Open datumbox opened 2 years ago
Hmm, can it be that nvjpeg from 11.6 returns garbage?
@malfet I don't think it is related to nvjpeg. The data loaded to the model are random tensors with fixed seed so there is no IO op in this test. I wonder if something in CUDA 11.6 could be affecting one of the kernels of Core?
Can you get a kineto trace of the kernels run during the test with 11.3 and 11.6? Then we can compare them and see what changes. @malfet the cudnn version is the same for 11.3 and 11.6 builds?
@ngimel they should be the same, lets see if I can reproduce this failure using nightly builds of torch and vision
Ok, I did a little bit of digging:
(c:\Users\circleci\project\env) C:\Users\circleci>python -c "import torch;print(torch.__version__, torch.version.cuda, torch.backends.cudnn.version())"

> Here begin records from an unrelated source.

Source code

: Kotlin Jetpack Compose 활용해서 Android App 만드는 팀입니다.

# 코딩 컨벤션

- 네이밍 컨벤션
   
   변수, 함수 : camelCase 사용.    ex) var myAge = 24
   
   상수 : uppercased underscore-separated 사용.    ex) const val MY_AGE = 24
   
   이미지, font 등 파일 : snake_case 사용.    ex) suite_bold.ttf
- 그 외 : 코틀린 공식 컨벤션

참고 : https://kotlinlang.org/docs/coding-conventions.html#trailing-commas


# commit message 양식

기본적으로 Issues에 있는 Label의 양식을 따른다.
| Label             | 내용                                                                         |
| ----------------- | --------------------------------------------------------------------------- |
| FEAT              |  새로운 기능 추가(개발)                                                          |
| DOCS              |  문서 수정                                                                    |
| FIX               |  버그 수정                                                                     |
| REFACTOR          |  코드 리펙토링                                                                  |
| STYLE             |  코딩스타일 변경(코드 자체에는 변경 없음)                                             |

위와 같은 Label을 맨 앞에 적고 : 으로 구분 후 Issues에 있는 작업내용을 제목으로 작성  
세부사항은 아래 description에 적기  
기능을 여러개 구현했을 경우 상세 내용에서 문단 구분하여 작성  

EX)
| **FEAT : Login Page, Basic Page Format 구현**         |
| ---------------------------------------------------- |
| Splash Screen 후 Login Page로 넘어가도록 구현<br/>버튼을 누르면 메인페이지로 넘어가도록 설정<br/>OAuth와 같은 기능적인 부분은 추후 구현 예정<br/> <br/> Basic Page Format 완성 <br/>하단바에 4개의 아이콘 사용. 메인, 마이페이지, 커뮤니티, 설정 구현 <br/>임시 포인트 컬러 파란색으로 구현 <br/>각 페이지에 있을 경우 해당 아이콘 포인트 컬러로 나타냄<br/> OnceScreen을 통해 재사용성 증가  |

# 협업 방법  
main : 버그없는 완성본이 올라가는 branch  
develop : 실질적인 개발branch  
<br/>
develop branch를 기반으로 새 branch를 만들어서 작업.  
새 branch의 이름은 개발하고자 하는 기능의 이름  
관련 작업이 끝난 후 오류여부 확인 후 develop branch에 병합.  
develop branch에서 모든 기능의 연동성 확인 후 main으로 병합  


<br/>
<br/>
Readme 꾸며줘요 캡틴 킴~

1.13.0.dev20220915+cu116 11.6 8302
(c:\Users\circleci\project\env) C:\Users\circleci>python -c "import torch;print(torch.version, torch.version.cuda, torch.backends.cudnn.version())" 1.13.0.dev20220914+cu113 11.3 8302
But the test itself is skipped, when running on CUDA-11.3 windows, from [here](https://app.circleci.com/pipelines/github/pytorch/vision/20135/workflows/4bd14931-962b-4344-a465-f74ffe7b51e8/jobs/1636941/steps):
++ echo CUDA_VERSION is 11.3 ... test/test_models.py::test_detection_model[cuda-fasterrcnn_resnet50_fpn] SKIPPED [ 79%] test/test_models.py::test_detection_model[cuda-fasterrcnn_resnet50_fpn_v2] SKIPPED [ 79%]

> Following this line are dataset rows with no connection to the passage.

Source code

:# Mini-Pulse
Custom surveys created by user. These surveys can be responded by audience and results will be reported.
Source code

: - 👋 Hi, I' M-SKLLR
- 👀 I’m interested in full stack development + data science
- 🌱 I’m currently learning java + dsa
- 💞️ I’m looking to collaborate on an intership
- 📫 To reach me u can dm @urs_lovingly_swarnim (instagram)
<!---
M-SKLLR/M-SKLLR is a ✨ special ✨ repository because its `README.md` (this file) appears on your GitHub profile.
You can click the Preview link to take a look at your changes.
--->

Interesting, so not a regression then?
OK, I know this can be confusing but the tests are marked as skipped because we couldn't fully validate their output. If we are able to partially validate the results (due to the unstable sort on postprocessing) instead of marking the test as "SUCCESS" we mark it as "SKIPPED" because part of it couldn't be executed. If any of the less strict tests fail, then we mark is as "FAIL". So the execution was not really skipped on CUDA-11.3, just partially validated. On the other hand, on CUDA-11.6 the run is marked as failed because we can certainly say it doesn't match the expected result.
You can verify this by looking further up on the log:
test/test_models.py::test_detection_model[cuda-fasterrcnn_mobilenet_v3_large_320_fpn]

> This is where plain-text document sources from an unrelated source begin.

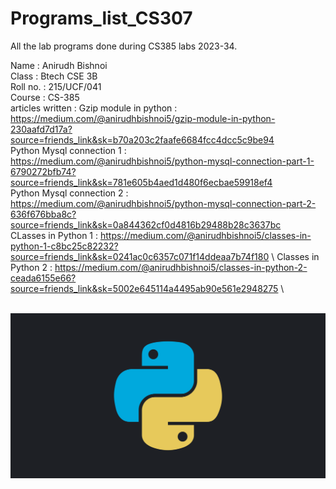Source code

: # Programs_list_CS307
All the lab programs done during CS385 labs 2023-34.

Name : Anirudh Bishnoi\
Class : Btech CSE 3B\
Roll no. : 215/UCF/041\
Course : CS-385\
articles written :
Gzip module in python : https://medium.com/@anirudhbishnoi5/gzip-module-in-python-230aafd7d17a?source=friends_link&sk=b70a203c2faafe6684fcc4dcc5c9be94 <br>
Python Mysql connection 1 : https://medium.com/@anirudhbishnoi5/python-mysql-connection-part-1-6790272bfb74?source=friends_link&sk=781e605b4aed1d480f6ecbae59918ef4 \
Python Mysql connection 2 : https://medium.com/@anirudhbishnoi5/python-mysql-connection-part-2-636f676bba8c?source=friends_link&sk=0a844362cf0d4816b29488b28c3637bc \
CLasses in Python 1 : https://medium.com/@anirudhbishnoi5/classes-in-python-1-c8bc25c82232?source=friends_link&sk=0241ac0c6357c071f14ddeaa7b74f180 \ 
Classes in Python 2 : https://medium.com/@anirudhbishnoi5/classes-in-python-2-ceada6155e66?source=friends_link&sk=5002e645114a4495ab90e561e2948275 \

\
![Python Logo](https://github.com/Abs2002/Programs_list_CS307/blob/main/Building_a_Python_ecosystem_for_efficient_and_reliable_development.png)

test/test_models.py::test_detection_model[cuda-fasterrcnn_mobilenet_v3_large_fpn]
test/test_models.py::test_detection_model[cuda-fasterrcnn_resnet50_fpn]
test/test_models.py::test_detection_model[cuda-fasterrcnn_resnet50_fpn_v2]
test/test_models.py::test_detection_model[cuda-fcos_resnet50_fpn]
test/test_models.py::test_detection_model[cuda-retinanet_resnet50_fpn]
test/test_models.py::test_detection_model[cuda-retinanet_resnet50_fpn_v2]
test/test_models.py::test_detection_model[cuda-ssd300_vgg16]
C:\Users\circleci\project\test\test_models.py:812: RuntimeWarning: The output of test_detection_model could only be partially validated. This is likely due to unit-test flakiness, but you may want to do additional manual checks if you made significant changes to the codebase.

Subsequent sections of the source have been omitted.